→ **Task goal**:
Every line below from the one with "2,000,000枚 | 生态总值突破1亿美元 |" through the one with "しかし、現実には上記の項目を" should be retyped exactly, both ends included; no other lines and no pictures.

■ ■ ■ ■ ■

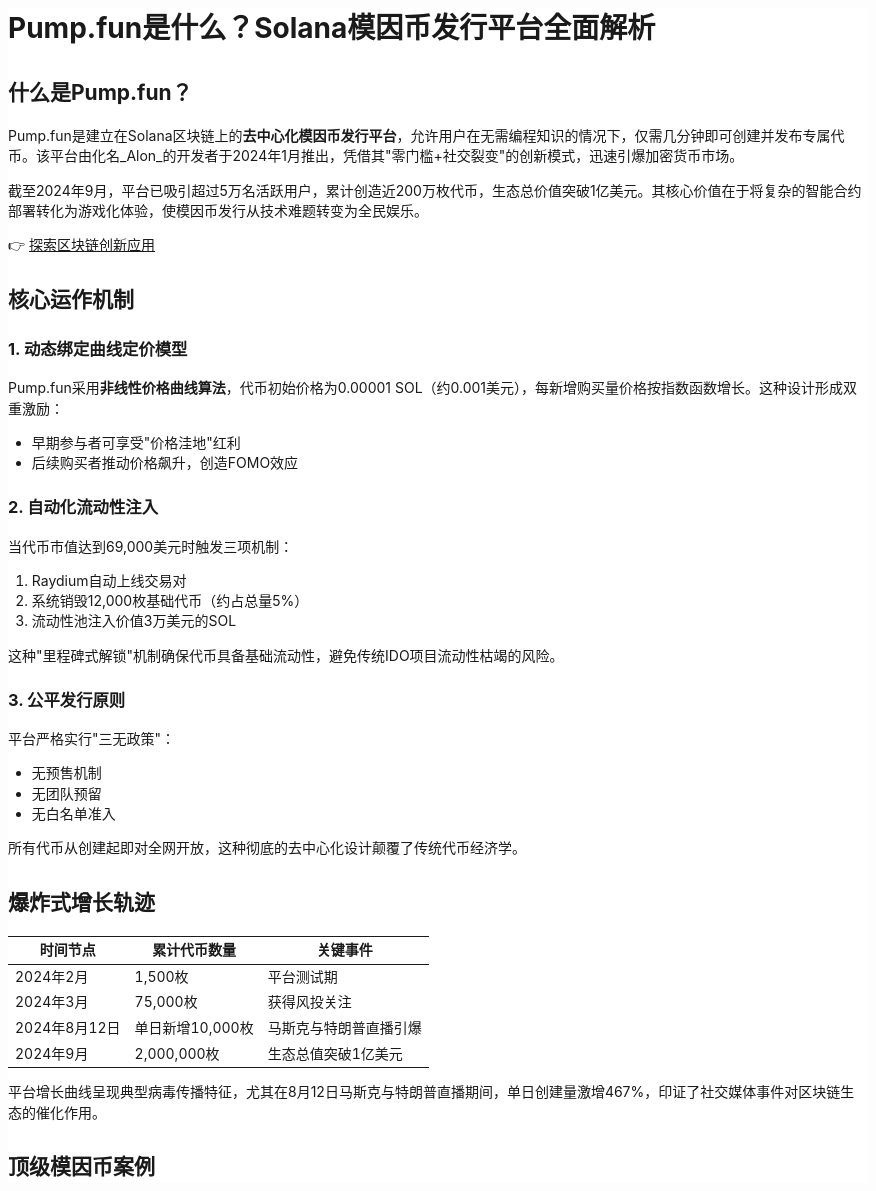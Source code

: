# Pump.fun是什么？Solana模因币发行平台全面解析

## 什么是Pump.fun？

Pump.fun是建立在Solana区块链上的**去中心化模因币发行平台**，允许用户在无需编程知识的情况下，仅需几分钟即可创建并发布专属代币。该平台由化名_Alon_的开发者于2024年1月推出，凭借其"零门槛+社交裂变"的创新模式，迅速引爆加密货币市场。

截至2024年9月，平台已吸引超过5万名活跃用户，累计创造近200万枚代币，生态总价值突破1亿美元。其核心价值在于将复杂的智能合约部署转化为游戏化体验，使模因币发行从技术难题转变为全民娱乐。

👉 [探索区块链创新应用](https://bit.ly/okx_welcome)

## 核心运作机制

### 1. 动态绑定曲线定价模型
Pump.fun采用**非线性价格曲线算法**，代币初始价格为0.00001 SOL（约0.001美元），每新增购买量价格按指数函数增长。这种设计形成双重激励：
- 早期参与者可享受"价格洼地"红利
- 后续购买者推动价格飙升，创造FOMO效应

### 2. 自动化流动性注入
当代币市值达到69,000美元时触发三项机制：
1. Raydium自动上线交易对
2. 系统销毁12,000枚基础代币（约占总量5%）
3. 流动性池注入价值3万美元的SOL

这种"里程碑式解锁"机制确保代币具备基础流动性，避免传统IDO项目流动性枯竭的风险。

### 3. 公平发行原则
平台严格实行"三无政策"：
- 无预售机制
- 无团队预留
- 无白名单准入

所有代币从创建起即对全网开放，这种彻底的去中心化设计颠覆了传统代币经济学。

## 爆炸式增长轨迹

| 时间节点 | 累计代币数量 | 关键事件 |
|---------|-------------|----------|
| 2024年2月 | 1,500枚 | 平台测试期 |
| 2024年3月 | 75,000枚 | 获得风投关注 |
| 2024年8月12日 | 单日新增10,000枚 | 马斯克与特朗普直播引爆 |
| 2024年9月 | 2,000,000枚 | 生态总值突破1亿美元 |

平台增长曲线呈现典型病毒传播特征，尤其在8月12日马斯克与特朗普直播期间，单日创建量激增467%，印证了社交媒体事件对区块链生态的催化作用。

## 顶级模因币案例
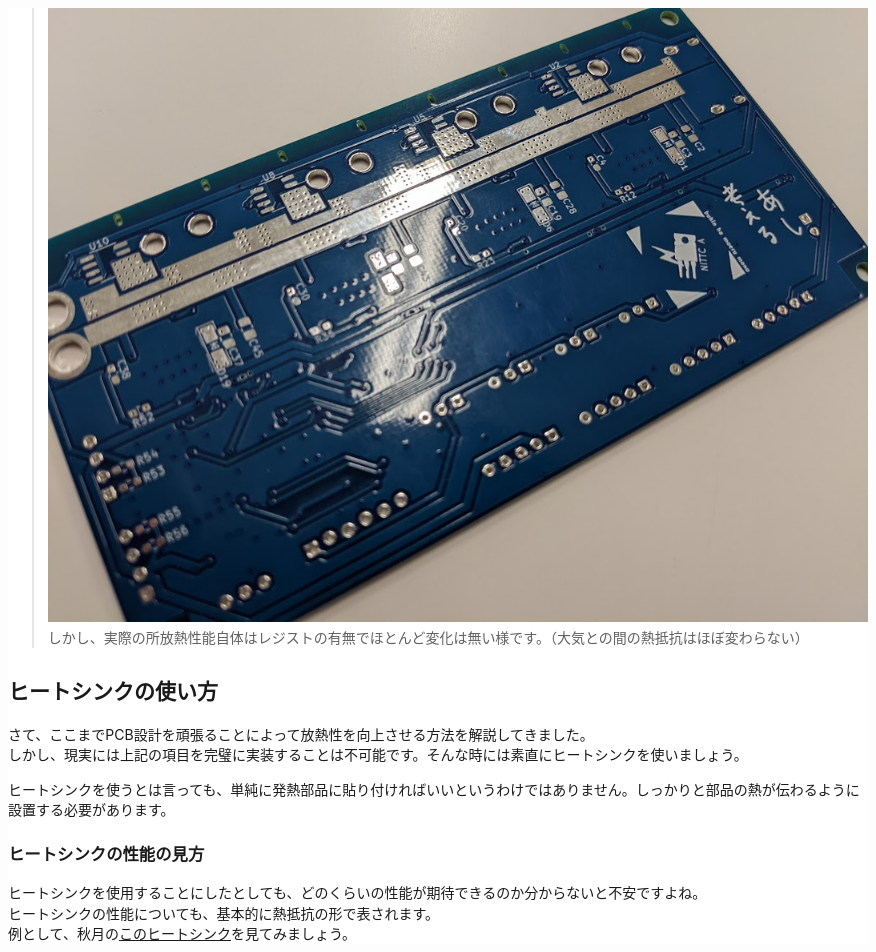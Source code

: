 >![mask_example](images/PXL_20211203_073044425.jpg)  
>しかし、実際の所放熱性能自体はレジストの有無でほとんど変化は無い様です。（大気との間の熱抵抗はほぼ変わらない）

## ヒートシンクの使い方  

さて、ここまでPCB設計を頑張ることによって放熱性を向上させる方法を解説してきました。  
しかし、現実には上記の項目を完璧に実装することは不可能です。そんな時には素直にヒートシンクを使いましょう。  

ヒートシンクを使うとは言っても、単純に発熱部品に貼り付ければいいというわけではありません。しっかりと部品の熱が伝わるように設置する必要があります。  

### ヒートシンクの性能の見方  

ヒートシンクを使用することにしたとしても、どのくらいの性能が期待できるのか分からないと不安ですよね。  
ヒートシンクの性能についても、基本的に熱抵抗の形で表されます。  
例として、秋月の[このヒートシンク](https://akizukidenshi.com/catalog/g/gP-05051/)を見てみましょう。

■ ■ ■ ■ ■

→ **Result of this task**:
| 2024年9月 | 2,000,000枚 | 生态总值突破1亿美元 |

平台增长曲线呈现典型病毒传播特征，尤其在8月12日马斯克与特朗普直播期间，单日创建量激增467%，印证了社交媒体事件对区块链生态的催化作用。

## 顶级模因币案例
Source code

: >![mask_example](images/PXL_20211203_073044425.jpg)  
>しかし、実際の所放熱性能自体はレジストの有無でほとんど変化は無い様です。（大気との間の熱抵抗はほぼ変わらない）

## ヒートシンクの使い方  

さて、ここまでPCB設計を頑張ることによって放熱性を向上させる方法を解説してきました。  
しかし、現実には上記の項目を完璧に実装することは不可能です。そんな時には素直にヒートシンクを使いましょう。  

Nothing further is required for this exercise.